Film colombien de William Vega. Avec Joghis Seudin Arias, David Fernando Guacas, Julio Cesar Roble, Heraldo Romeo, Floralba Achicanoy
Film présenté au festival de Cannes 2012 dans le cadre de la Quinzaine des Réalisateurs
Un homme empalé sur un mât, une jeune fille qui patauge péniblement dans l'eau, une motte de terre herbue qui flotte énigmatique tel un monstre aquatique, des joncs hostiles, un temps humide et venteux, tout dans cette scène d'ouverture dit à la fois le commencement et la fin; ou du moins joue le rôle de métaphore (une lagune primitive comme image en creux d'un pays?). Nous sommes dans la lagune de la Cocha (au Nord-Ouest de la Colombie) et la jeune Alicia fuyant les désastres de la guerre (son village a été brûlé, les siens ont été massacrés) cherche refuge chez son oncle Oscar. "Mais ici tout va mal" Réapprendre à vivre malgré tout? Alicia s'y emploie en aidant à la "reconstruction" de l'auberge dans l'attente d'improbables touristes...

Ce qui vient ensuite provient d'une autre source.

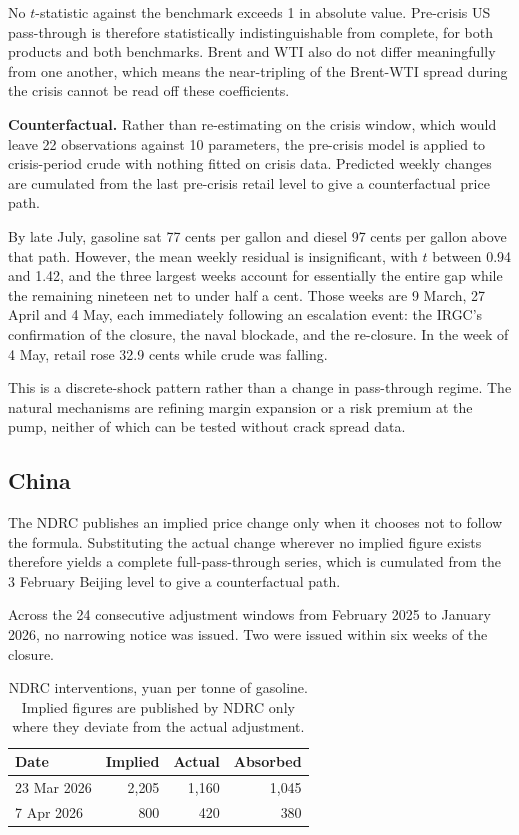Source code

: \documentclass[11pt]{article}
\begin{document}
No $t$-statistic against the benchmark exceeds 1 in absolute
value. Pre-crisis US pass-through is therefore statistically
indistinguishable from complete, for both products and both benchmarks.
Brent and WTI also do not differ meaningfully from one another, which
means the near-tripling of the Brent-WTI spread during the crisis cannot
be read off these coefficients.

\textbf{Counterfactual.} Rather than re-estimating on the crisis window,
which would leave 22 observations against 10 parameters, the pre-crisis
model is applied to crisis-period crude with nothing fitted on crisis
data. Predicted weekly changes are cumulated from the last pre-crisis
retail level to give a counterfactual price path.

By late July, gasoline sat 77 cents per gallon and diesel 97 cents per
gallon above that path. However, the mean weekly residual is
insignificant, with $t$ between 0.94 and 1.42, and the three largest
weeks account for essentially the entire gap while the remaining
nineteen net to under half a cent. Those weeks are 9 March, 27 April
and 4 May, each immediately following an escalation event: the IRGC's
confirmation of the closure, the naval blockade, and the re-closure. In
the week of 4 May, retail rose 32.9 cents while crude was falling.

This is a discrete-shock pattern rather than a change in pass-through
regime. The natural mechanisms are refining margin expansion or a risk
premium at the pump, neither of which can be tested without crack spread
data.

\subsection*{China}

The NDRC publishes an implied price change only when it chooses not to
follow the formula. Substituting the actual change wherever no implied
figure exists therefore yields a complete full-pass-through series,
which is cumulated from the 3 February Beijing level to give a
counterfactual path.

Across the 24 consecutive adjustment windows from February 2025 to
January 2026, no narrowing notice was issued. Two were issued within
six weeks of the closure.

\begin{table}[htbp]
\centering\small
\begin{tabular}{lrrr}
\toprule
\textbf{Date} & \textbf{Implied} & \textbf{Actual} & \textbf{Absorbed} \\
\midrule
23 Mar 2026 & 2{,}205 & 1{,}160 & 1{,}045 \\
7 Apr 2026 & 800 & 420 & 380 \\
\bottomrule
\end{tabular}
\caption{NDRC interventions, yuan per tonne of gasoline. Implied figures are published by NDRC only where they deviate from the actual adjustment.}
\label{tab:ndrc}
\end{table}
\end{document}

Peu de personnages, peu de paroles échangées (mais la question récurrente "ceux qui ont tué viendront-ils ici?) pas de musique parasite -seule une bande-son qui amplifie le bruissement du vent, le claquement de la tôle qui se désosse, le clapotis de l'eau qui craquelle, le grincement de portes qui s’ouvrent et se ferment-; la brume et son ambiance parfois fantomatique, la lumière des bougies et leurs effets de clair-obscur, tout concourt à créer une atmosphère étrange où la violence, pourtant hors champ, est palpable à fleur de peau, se love dans un regard interrogateur ou concupiscent, dans une menace diffuse, altérant la beauté primitive de ces lieux... Le réalisateur n'explique pas, il suggère; c'est le triomphe de l'implicite, du non-dit et l'art de l'ellipse (des questions semblent être posées mais elles resteront sans réponse..) .
Mais quelle maîtrise dans l'art des cadrages, des travellings latéraux, des angles de vue; et la beauté des plans ne rappelle-t-elle pas "Hors Satan" de B Dumont, "the house" de Bartas ou "le miroir" de Tarkovski ?
Quelle science du"minimalisme"!
Bref une écriture belle dans son exigence et sa plasticité!